SlicerMorphR: Import SlicerMorph data into R

Documented in extract.outliers

#' Extract outlier estimates by individual templates
#'
#' This function extracts outlier estimates based on the squared root Euclidean distance between each
#' estimate generated by a template to its corresponding MALPACA final output. It replace the outlier
#' landmark coordinates in the input 4D array by NA.
#'
#' This function also generates a pdf, each page of which is a boxplot of
#' distances between each estimate to the final output for one specimen, storing in a user specified directory.
#' Estimates generated by different templates are denoted by different colors.
#' The threshold, which is the red horizontal line, is by default 2*standard deviation + mean for the pooled distances
#' for that specimen. Points above the line represent the outlier estimates.
#' @param allEstimates The 4d array that contains all estimates of individual templates. One can use the read.malpca.estimates function in SlicerMorphR to generate it.
#' @param MALPACA_medians The 3d array that contains MALPACA median estimates.
#' @param outputPath The directory for storing the output pdf for boxplots that mark outlier estimates.
#' @param ZScore The index is used to determined how many standard deviations above the mean distances for one specimen\cr
#' as the threshold for determining outliers. The default value is 2, so the threshold is 2*SD + mean.

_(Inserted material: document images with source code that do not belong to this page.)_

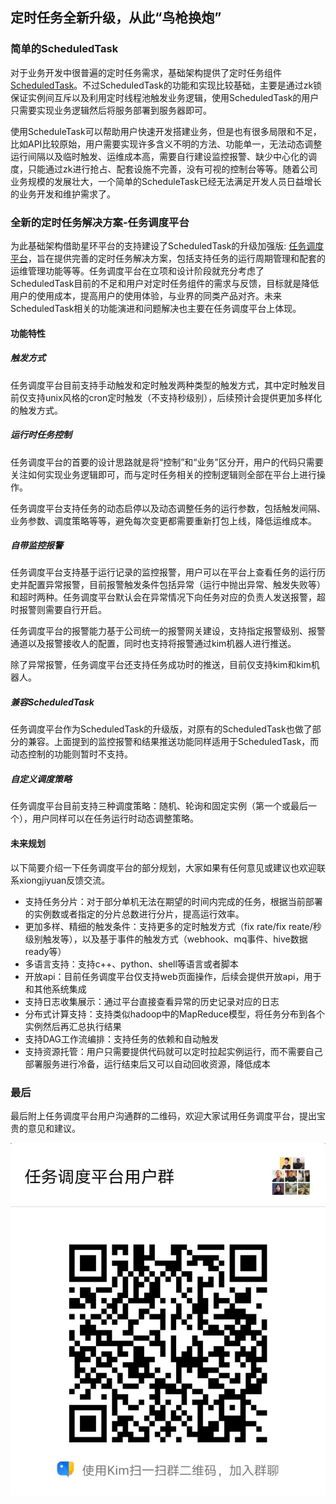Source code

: ## 定时任务全新升级，从此“鸟枪换炮”

### 简单的ScheduledTask
对于业务开发中很普遍的定时任务需求，基础架构提供了定时任务组件[ScheduledTask](https://wiki.corp.kuaishou.com/x/EbUJD)。不过ScheduledTask的功能和实现比较基础，主要是通过zk锁保证实例间互斥以及利用定时线程池触发业务逻辑，使用ScheduledTask的用户只需要实现业务逻辑然后将服务部署到服务器即可。

使用ScheduleTask可以帮助用户快速开发搭建业务，但是也有很多局限和不足，比如API比较原始，用户需要实现许多含义不明的方法、功能单一，无法动态调整运行间隔以及临时触发、运维成本高，需要自行建设监控报警、缺少中心化的调度，只能通过zk进行抢占、配套设施不完善，没有可视的控制台等等。随着公司业务规模的发展壮大，一个简单的ScheduleTask已经无法满足开发人员日益增长的业务开发和维护需求了。

### 全新的定时任务解决方案-任务调度平台
为此基础架构借助星环平台的支持建设了ScheduledTask的升级加强版: [任务调度平台](https://halo.corp.kuaishou.com/task/#/task)，旨在提供完善的定时任务解决方案，包括支持任务的运行周期管理和配套的运维管理功能等等。任务调度平台在立项和设计阶段就充分考虑了ScheduledTask目前的不足和用户对定时任务组件的需求与反馈，目标就是降低用户的使用成本，提高用户的使用体验，与业界的同类产品对齐。未来ScheduledTask相关的功能演进和问题解决也主要在任务调度平台上体现。

#### 功能特性

##### 触发方式

任务调度平台目前支持手动触发和定时触发两种类型的触发方式，其中定时触发目前仅支持unix风格的cron定时触发（不支持秒级别），后续预计会提供更加多样化的触发方式。

##### 运行时任务控制

任务调度平台的首要的设计思路就是将“控制”和“业务”区分开，用户的代码只需要关注如何实现业务逻辑即可，而与定时任务相关的控制逻辑则全部在平台上进行操作。

任务调度平台支持任务的动态启停以及动态调整任务的运行参数，包括触发间隔、业务参数、调度策略等等，避免每次变更都需要重新打包上线，降低运维成本。

##### 自带监控报警
任务调度平台支持基于运行记录的监控报警，用户可以在平台上查看任务的运行历史并配置异常报警，目前报警触发条件包括异常（运行中抛出异常、触发失败等）和超时两种。任务调度平台默认会在异常情况下向任务对应的负责人发送报警，超时报警则需要自行开启。

任务调度平台的报警能力基于公司统一的报警网关建设，支持指定报警级别、报警通道以及报警接收人的配置，同时也支持将报警通过kim机器人进行推送。

除了异常报警，任务调度平台还支持任务成功时的推送，目前仅支持kim和kim机器人。

##### 兼容ScheduledTask

任务调度平台作为ScheduledTask的升级版，对原有的ScheduledTask也做了部分的兼容。上面提到的监控报警和结果推送功能同样适用于ScheduledTask，而动态控制的功能则暂时不支持。

##### 自定义调度策略

任务调度平台目前支持三种调度策略：随机、轮询和固定实例（第一个或最后一个），用户同样可以在任务运行时动态调整策略。

#### 未来规划
以下简要介绍一下任务调度平台的部分规划，大家如果有任何意见或建议也欢迎联系xiongjiyuan反馈交流。

* 支持任务分片：对于部分单机无法在期望的时间内完成的任务，根据当前部署的实例数或者指定的分片总数进行分片，提高运行效率。
* 更加多样、精细的触发条件：支持更多的定时触发方式（fix rate/fix reate/秒级别触发等），以及基于事件的触发方式（webhook、mq事件、hive数据ready等）
* 多语言支持：支持c++、python、shell等语言或者脚本
* 开放api：目前任务调度平台仅支持web页面操作，后续会提供开放api，用于和其他系统集成
* 支持日志收集展示：通过平台直接查看异常的历史记录对应的日志
* 分布式计算支持：支持类似hadoop中的MapReduce模型，将任务分布到各个实例然后再汇总执行结果
* 支持DAG工作流编排：支持任务的依赖和自动触发
* 支持资源托管：用户只需要提供代码就可以定时拉起实例运行，而不需要自己部署服务进行冷备，运行结束后又可以自动回收资源，降低成本

### 最后
最后附上任务调度平台用户沟通群的二维码，欢迎大家试用任务调度平台，提出宝贵的意见和建议。

![3328b86a47334e4f277568055a92a933.png](/img/二维码.png)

#' @return A list that contains median estimates, manual landmarks and estimates of individual templates \cr
#' The returned value contains: \cr
#' \itemize{
#'   \item $estimates_no_out = a 4d array with all outliers denoted as NA
#'   \item $outlier_info = A list that stores outlier landmarks and templates that generate them for each specimen. The length is the sample size. Each element is a shorter list, in which each element represents a template and outlier estimates generated by it.
#' }
#'
#' @examples
#' #Please refer to the help file of 'read.malpaca.estimates' in SlicerMorphR.
#' @export

extract.outliers <- function(allEstimates, MALPACA_medians, outputPath, ZScore = 2){
  #Extract template file names
  template_names <- dimnames(allEstimates)[[3]]
  target_names <- dimnames(allEstimates)[[4]]
  
  #Extract LM number, template number, and sample size
  LM_number <- dim(allEstimates)[1]
  template_number <- dim(allEstimates)[3]

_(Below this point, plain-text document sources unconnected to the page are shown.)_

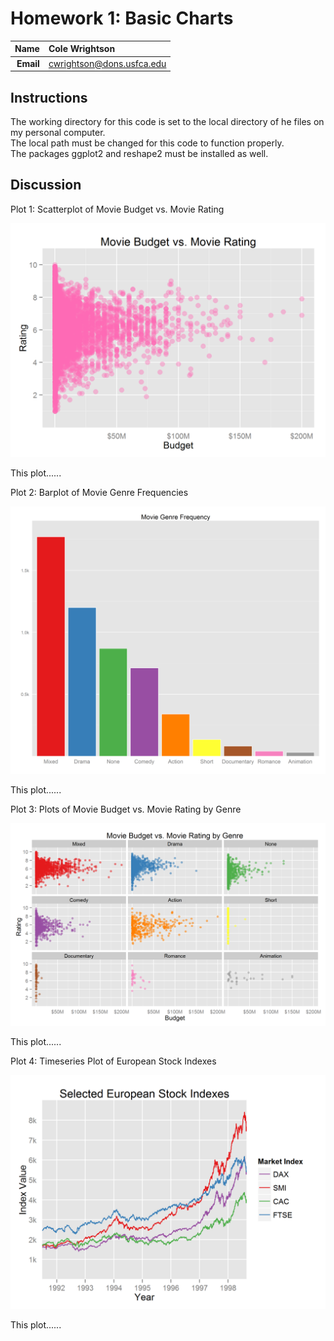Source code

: Homework 1: Basic Charts
==============================

| **Name**  | Cole Wrightson  |
|----------:|:-------------|
| **Email** | cwrightson@dons.usfca.edu |

## Instructions ##

The working directory for this code is set to the local directory of he files on my personal computer.  <br>
The local path must be changed for this code to function properly. <br>
The packages ggplot2 and reshape2 must be installed as well.

## Discussion ##

Plot 1: Scatterplot of Movie Budget vs. Movie Rating

![IMAGE](hw1-scatter.png)

This plot......


Plot 2: Barplot of Movie Genre Frequencies

![IMAGE](hw1-bar.png)

This plot......


Plot 3: Plots of Movie Budget vs. Movie Rating by Genre

![IMAGE](hw1-multiples.png)

This plot......


Plot 4: Timeseries Plot of European Stock Indexes

![IMAGE](hw1-multiline.png)

This plot......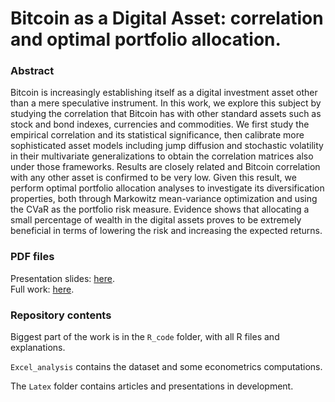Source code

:# Bitcoin as a Digital Asset: correlation and optimal portfolio allocation.

### Abstract

Bitcoin is increasingly establishing itself as a digital investment asset other than a mere speculative instrument. In this work, we explore this subject by studying the correlation that Bitcoin has with other standard assets such as stock and bond indexes,  currencies and commodities. We first study the empirical correlation and its statistical significance, then calibrate more sophisticated asset models including jump diffusion and stochastic volatility in their multivariate generalizations to obtain the correlation matrices also under those frameworks. Results are closely related and Bitcoin correlation  with any other asset is confirmed to be very low. Given this result, we perform optimal portfolio allocation analyses to investigate its diversification properties, both through Markowitz mean-variance optimization and using the CVaR as the portfolio risk measure. Evidence shows that allocating a small percentage of wealth in the digital assets proves to be extremely beneficial in terms of lowering the risk and increasing the expected returns.

### PDF files

Presentation slides: [here](https://drive.google.com/file/d/1dhg68twKjSyXnhouXJfBoDoaoG7mxSH_/view?usp=sharing).\
Full work: [here](https://drive.google.com/file/d/1etHLJBCNrHlD4wIgr5HgmrcDvqjV6XBM/view?usp=sharing).



### Repository contents

Biggest part of the work is in the `R_code` folder, with all R files and explanations. 

`Excel_analysis` contains the dataset and some econometrics computations.

The `Latex` folder contains articles and presentations in development.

  sample_size <- dim(allEstimates)[4]
  
  #Calculate centroid sizes for each target using the MALPACA median estimates
  Csizes <- NULL
  for (i in 1:sample_size) {
    centroid <- apply(MALPACA_medians[, , i], 2, mean)
    temp_LMs <- sweep(MALPACA_medians[, , i], 2, centroid)
    size <- sqrt(sum(rowSums(temp_LMs^2)))
    Csizes <- append(Csizes, size)
  }
  
  
  #The 4d array that stores LM estimates after setting outlier estimates as NA
  allEstimates_new <- allEstimates
  
  #Record the outlier estimates generated by each template for every specimen
  outlier_info <- vector("list", length = sample_size)
  names(outlier_info) <- target_names
  
  #Create a pdf for boxplots
  pdf(file = paste(outputPath,"Individual LM distances to the final output.pdf", sep = "/"))
  #First page: legends
  plot(NULL, xaxt='n',yaxt='n',bty='n',ylab='',xlab='', xlim = 0:1, ylim = 0:1)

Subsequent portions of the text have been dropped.